In the Gospel reading today, Jesus “lifted up” someone who Jews “looked down upon.” She couldn’t fix her situation but Jesus could.

  1. You can’t fix this stuff. The ability to do that is way above your pay grade and your abilities and you CERTAINLY can’t change them all at the same time - but Jesus can.

 

So sitting in the ashes is first about prayer. It’s about looking down upon, and mentally - bringing to The Lord - in prayer - those things that are not from God:

    1. The effects of Original Sin in our lives,
    2. Broken relationships,
    3. Personal circumstances that are weighing us down,
    4. Our own sinfulness,
    5. “The addicted, the afflicted and anxious and the angry.”

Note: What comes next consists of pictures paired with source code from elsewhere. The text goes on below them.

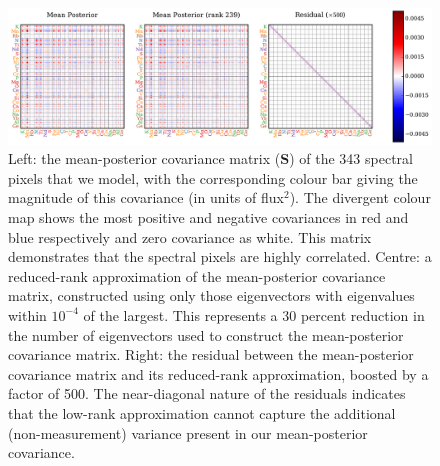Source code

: \documentclass[a4paper,fleqn,usenatbib]{mnras}
\newcommand{\speccov}{{\bm S}}
\begin{document}
\begin{figure}
	\includegraphics[width=2\columnwidth]{apogee_centers_final_29502_spc_win_wid_1p5_low_rank_covariance.pdf}
    \caption{Left: the mean-posterior covariance matrix ($\speccov$) of the 343 spectral pixels that we model, with the corresponding colour bar giving the magnitude of this covariance (in units of flux$^2$). The divergent colour map shows the most positive and negative covariances in red and blue respectively and zero covariance as white. This matrix demonstrates that the spectral pixels are highly correlated. Centre: a reduced-rank approximation of the mean-posterior covariance matrix, constructed using only those eigenvectors with eigenvalues within $10^{-4}$ of the largest. This represents a 30 percent reduction in the number of eigenvectors used to construct the mean-posterior covariance matrix. Right: the residual between the mean-posterior covariance matrix and its reduced-rank approximation, boosted by a factor of 500. The near-diagonal nature of the residuals indicates that the low-rank approximation cannot capture the additional (non-measurement) variance present in our mean-posterior covariance.}
    \label{fig:inferred_cov}
\end{figure}
\end{document}
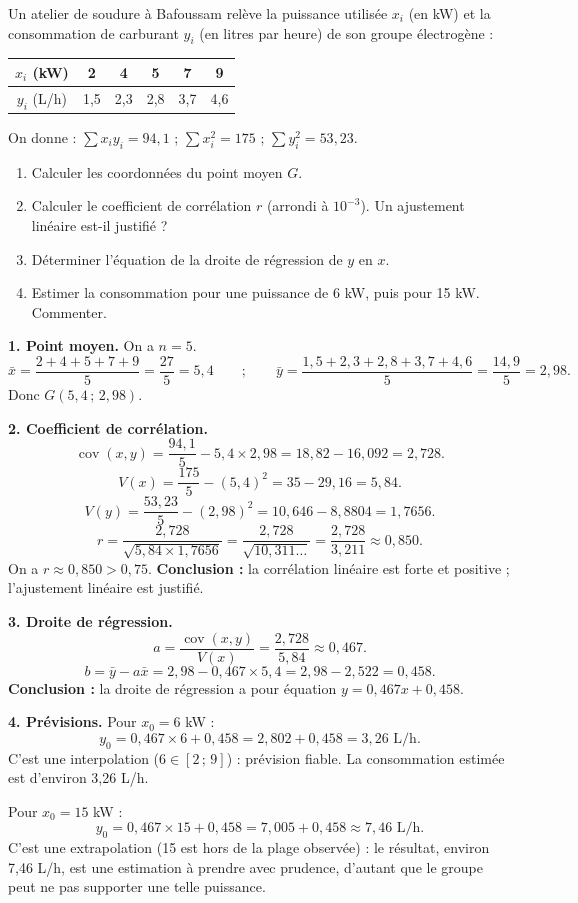 \documentclass[11pt]{article}
\begin{document}
\begin{exoresolu}
Un atelier de soudure à Bafoussam relève la puissance utilisée $x_i$ (en kW) et la consommation de carburant $y_i$ (en litres par heure) de son groupe électrogène :
\begin{center}
\begin{tabular}{|c|ccccc|}
\hline
\rowcolor{popblueL} $x_i$ (kW) & 2 & 4 & 5 & 7 & 9 \\
\hline
$y_i$ (L/h) & 1{,}5 & 2{,}3 & 2{,}8 & 3{,}7 & 4{,}6 \\
\hline
\end{tabular}
\end{center}
On donne : $\sum x_i y_i = 94{,}1$ ; $\sum x_i^2 = 175$ ; $\sum y_i^2 = 53{,}23$.
\begin{enumerate}
\item Calculer les coordonnées du point moyen $G$.
\item Calculer le coefficient de corrélation $r$ (arrondi à $10^{-3}$). Un ajustement linéaire est-il justifié ?
\item Déterminer l'équation de la droite de régression de $y$ en $x$.
\item Estimer la consommation pour une puissance de 6 kW, puis pour 15 kW. Commenter.
\end{enumerate}
\tcblower
\textbf{1. Point moyen.} On a $n = 5$.
\[ \bar{x} = \frac{2+4+5+7+9}{5} = \frac{27}{5} = 5{,}4 \qquad ; \qquad \bar{y} = \frac{1{,}5+2{,}3+2{,}8+3{,}7+4{,}6}{5} = \frac{14{,}9}{5} = 2{,}98. \]
Donc $G(5{,}4\,;\,2{,}98)$.

\textbf{2. Coefficient de corrélation.}
\[ \operatorname{cov}(x,y) = \frac{94{,}1}{5} - 5{,}4 \times 2{,}98 = 18{,}82 - 16{,}092 = 2{,}728. \]
\[ V(x) = \frac{175}{5} - (5{,}4)^2 = 35 - 29{,}16 = 5{,}84. \]
\[ V(y) = \frac{53{,}23}{5} - (2{,}98)^2 = 10{,}646 - 8{,}8804 = 1{,}7656. \]
\[ r = \frac{2{,}728}{\sqrt{5{,}84 \times 1{,}7656}} = \frac{2{,}728}{\sqrt{10{,}311\ldots}} = \frac{2{,}728}{3{,}211} \approx 0{,}850. \]
On a $r \approx 0{,}850 > 0{,}75$.
\textbf{Conclusion :} la corrélation linéaire est forte et positive ; l'ajustement linéaire est justifié.

\textbf{3. Droite de régression.}
\[ a = \frac{\operatorname{cov}(x,y)}{V(x)} = \frac{2{,}728}{5{,}84} \approx 0{,}467. \]
\[ b = \bar{y} - a\bar{x} = 2{,}98 - 0{,}467 \times 5{,}4 = 2{,}98 - 2{,}522 = 0{,}458. \]
\textbf{Conclusion :} la droite de régression a pour équation $y = 0{,}467x + 0{,}458$.

\textbf{4. Prévisions.}
Pour $x_0 = 6$ kW :
\[ y_0 = 0{,}467 \times 6 + 0{,}458 = 2{,}802 + 0{,}458 = 3{,}26 \text{ L/h}. \]
C'est une interpolation ($6 \in [2\,;\,9]$) : prévision fiable. La consommation estimée est d'environ 3,26 L/h.

Pour $x_0 = 15$ kW :
\[ y_0 = 0{,}467 \times 15 + 0{,}458 = 7{,}005 + 0{,}458 \approx 7{,}46 \text{ L/h}. \]
C'est une extrapolation (15 est hors de la plage observée) : le résultat, environ 7,46 L/h, est une estimation à prendre avec prudence, d'autant que le groupe peut ne pas supporter une telle puissance.
\end{exoresolu}
\end{document}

Jesus is the one who can lift us up from the ashes.

Second, sitting in the ashes is about QUIET.

  • The quiet in your heart after Confession
  • The quiet in Adoration before the Blessed Sacrament.
  • The quiet sitting in a chapel or “A visit” to a church.

Third, sitting in the ashes is about BEING HUMAN.

  • Musing on St. Dominic and the mendicant’s thoughts on “prayer postures, Pope Benedict XVI once wrote that Dominic though a particularly effective “prayer posture” was a walk in the woods. Nature refreshes us. Is it perhaps that nature contains an “echo” of the Garden of Eden?”

*******************

Whatever you need to do, wherever you need to go to find that needed space, that quiet, that withdrawal, to work through the inner chaos, find it! Find that place where you can sit in the ashes and allow The Lord to fill that space, that quiet.